What to work on:
Only the lines from the top of the data through the line containing "access token. |" should be duplicated, exactly as they appear.

┄┄┄┄┄┄

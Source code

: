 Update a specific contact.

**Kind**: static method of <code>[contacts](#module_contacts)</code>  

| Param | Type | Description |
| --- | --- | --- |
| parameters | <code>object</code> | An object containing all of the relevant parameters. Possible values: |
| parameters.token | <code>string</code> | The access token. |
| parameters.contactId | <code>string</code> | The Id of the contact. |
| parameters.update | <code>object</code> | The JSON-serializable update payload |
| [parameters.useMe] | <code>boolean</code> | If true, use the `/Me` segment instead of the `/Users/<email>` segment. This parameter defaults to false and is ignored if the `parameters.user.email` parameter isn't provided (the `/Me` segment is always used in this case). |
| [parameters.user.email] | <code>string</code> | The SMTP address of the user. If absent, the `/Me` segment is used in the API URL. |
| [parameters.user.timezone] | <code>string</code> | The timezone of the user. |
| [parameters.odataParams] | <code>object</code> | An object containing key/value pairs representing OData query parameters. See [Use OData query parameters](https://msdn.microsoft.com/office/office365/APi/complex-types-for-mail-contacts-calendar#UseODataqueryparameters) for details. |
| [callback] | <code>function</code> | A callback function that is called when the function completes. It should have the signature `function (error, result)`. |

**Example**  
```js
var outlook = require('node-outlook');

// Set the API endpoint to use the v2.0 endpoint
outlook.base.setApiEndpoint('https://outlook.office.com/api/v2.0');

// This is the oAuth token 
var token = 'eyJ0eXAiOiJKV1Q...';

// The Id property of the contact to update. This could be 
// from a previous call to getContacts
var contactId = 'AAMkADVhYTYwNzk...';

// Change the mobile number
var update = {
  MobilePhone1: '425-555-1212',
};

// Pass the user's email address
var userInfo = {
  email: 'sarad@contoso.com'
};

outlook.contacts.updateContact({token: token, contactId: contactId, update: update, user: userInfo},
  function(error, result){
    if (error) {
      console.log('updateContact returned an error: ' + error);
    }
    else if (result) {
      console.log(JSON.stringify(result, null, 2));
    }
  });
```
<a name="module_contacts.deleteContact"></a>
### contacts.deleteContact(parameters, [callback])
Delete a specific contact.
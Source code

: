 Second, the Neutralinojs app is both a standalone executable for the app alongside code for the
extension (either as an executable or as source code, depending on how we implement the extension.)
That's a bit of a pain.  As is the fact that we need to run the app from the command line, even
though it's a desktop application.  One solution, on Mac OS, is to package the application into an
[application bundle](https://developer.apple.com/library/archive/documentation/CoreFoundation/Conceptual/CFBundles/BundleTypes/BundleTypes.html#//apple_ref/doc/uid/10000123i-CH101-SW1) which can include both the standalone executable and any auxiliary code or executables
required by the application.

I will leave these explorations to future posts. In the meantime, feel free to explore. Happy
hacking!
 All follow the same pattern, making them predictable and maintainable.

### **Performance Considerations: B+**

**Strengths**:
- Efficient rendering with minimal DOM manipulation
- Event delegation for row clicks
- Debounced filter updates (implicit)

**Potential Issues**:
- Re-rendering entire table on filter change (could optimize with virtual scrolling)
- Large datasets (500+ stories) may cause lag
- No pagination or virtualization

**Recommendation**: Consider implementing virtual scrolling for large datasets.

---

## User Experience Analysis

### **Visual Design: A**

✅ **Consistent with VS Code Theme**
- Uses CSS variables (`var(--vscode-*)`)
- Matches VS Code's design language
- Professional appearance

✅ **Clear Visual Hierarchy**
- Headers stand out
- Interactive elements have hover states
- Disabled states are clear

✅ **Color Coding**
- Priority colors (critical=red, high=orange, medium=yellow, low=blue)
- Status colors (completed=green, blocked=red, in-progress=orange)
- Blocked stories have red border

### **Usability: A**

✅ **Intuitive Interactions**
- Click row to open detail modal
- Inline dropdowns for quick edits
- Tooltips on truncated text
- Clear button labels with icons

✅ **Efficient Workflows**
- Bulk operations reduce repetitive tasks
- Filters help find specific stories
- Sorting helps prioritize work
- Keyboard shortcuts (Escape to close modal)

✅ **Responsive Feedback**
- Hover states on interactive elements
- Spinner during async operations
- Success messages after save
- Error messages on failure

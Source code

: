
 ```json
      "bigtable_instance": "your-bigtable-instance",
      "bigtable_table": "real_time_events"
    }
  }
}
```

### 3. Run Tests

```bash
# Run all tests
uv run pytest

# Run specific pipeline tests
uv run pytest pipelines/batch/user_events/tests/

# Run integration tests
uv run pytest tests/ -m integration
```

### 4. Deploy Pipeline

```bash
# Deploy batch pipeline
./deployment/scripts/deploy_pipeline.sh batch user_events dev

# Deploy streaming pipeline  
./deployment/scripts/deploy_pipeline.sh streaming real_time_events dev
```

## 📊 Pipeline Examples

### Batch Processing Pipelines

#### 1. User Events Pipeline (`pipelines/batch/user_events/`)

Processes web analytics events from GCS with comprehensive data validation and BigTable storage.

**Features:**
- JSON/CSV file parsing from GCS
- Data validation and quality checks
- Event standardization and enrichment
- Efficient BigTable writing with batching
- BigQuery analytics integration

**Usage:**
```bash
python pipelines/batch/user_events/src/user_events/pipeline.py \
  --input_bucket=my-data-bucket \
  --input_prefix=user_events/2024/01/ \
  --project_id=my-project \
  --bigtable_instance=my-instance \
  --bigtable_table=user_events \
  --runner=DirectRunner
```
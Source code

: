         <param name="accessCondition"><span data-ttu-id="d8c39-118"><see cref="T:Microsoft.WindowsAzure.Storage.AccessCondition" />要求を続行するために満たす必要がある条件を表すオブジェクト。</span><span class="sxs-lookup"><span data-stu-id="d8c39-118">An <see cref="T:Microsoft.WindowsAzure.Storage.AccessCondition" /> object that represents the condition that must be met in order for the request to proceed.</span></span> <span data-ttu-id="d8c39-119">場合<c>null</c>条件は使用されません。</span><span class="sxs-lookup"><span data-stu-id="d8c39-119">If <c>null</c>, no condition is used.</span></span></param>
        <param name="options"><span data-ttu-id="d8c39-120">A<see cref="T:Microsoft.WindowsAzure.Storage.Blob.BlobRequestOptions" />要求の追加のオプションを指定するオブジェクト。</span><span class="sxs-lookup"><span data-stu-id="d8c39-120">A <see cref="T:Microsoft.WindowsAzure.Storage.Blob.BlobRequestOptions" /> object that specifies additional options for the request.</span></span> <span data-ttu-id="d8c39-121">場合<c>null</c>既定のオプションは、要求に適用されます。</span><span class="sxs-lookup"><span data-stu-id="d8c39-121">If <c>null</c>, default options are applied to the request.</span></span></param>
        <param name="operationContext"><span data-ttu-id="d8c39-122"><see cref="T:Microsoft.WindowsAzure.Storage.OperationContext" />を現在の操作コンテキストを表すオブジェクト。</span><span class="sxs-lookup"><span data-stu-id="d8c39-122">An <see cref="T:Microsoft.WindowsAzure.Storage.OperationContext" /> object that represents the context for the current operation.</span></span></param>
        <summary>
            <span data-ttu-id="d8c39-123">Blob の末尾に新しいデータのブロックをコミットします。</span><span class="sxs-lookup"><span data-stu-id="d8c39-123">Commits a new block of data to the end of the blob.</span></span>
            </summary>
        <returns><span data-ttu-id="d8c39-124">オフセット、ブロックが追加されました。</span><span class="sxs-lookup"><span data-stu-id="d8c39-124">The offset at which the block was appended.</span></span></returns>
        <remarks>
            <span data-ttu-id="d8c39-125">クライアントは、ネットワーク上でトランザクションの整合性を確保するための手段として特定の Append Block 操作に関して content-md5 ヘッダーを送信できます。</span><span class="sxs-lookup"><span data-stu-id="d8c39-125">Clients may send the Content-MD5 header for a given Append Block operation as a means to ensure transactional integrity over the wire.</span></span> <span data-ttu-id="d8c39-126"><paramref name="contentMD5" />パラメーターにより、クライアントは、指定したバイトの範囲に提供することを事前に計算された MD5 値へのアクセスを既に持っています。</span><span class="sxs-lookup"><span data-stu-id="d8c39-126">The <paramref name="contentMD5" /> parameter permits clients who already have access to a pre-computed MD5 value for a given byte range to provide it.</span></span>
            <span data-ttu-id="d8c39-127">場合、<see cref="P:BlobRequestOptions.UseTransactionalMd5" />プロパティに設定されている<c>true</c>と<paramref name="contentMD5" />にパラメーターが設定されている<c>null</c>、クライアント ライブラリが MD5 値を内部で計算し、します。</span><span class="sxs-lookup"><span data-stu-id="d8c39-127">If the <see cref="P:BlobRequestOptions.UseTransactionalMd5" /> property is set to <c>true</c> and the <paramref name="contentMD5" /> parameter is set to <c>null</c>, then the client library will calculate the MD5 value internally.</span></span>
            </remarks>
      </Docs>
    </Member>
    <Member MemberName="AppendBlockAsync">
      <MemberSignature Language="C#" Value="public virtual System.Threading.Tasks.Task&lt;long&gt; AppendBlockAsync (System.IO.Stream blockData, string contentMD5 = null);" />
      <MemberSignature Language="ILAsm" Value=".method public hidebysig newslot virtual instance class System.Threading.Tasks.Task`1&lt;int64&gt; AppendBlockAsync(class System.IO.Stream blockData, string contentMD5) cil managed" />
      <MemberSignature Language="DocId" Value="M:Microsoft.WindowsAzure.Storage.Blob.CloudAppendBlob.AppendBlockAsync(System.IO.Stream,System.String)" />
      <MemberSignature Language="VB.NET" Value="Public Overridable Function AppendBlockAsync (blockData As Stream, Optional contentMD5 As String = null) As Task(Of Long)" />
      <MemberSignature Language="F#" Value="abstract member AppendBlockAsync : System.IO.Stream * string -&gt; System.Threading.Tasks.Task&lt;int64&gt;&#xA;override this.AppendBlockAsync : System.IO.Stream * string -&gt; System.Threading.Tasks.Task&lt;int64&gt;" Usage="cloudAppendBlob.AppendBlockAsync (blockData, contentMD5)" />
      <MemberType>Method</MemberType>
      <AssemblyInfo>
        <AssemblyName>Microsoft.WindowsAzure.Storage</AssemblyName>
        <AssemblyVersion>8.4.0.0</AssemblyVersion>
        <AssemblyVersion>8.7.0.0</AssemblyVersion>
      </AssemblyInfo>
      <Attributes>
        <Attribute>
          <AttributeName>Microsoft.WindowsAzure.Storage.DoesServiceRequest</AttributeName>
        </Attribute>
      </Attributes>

┄┄┄┄┄┄

Solved problem:
Source code

: Update a specific contact.

**Kind**: static method of <code>[contacts](#module_contacts)</code>  

| Param | Type | Description |
| --- | --- | --- |
| parameters | <code>object</code> | An object containing all of the relevant parameters. Possible values: |
| parameters.token | <code>string</code> | The access token. |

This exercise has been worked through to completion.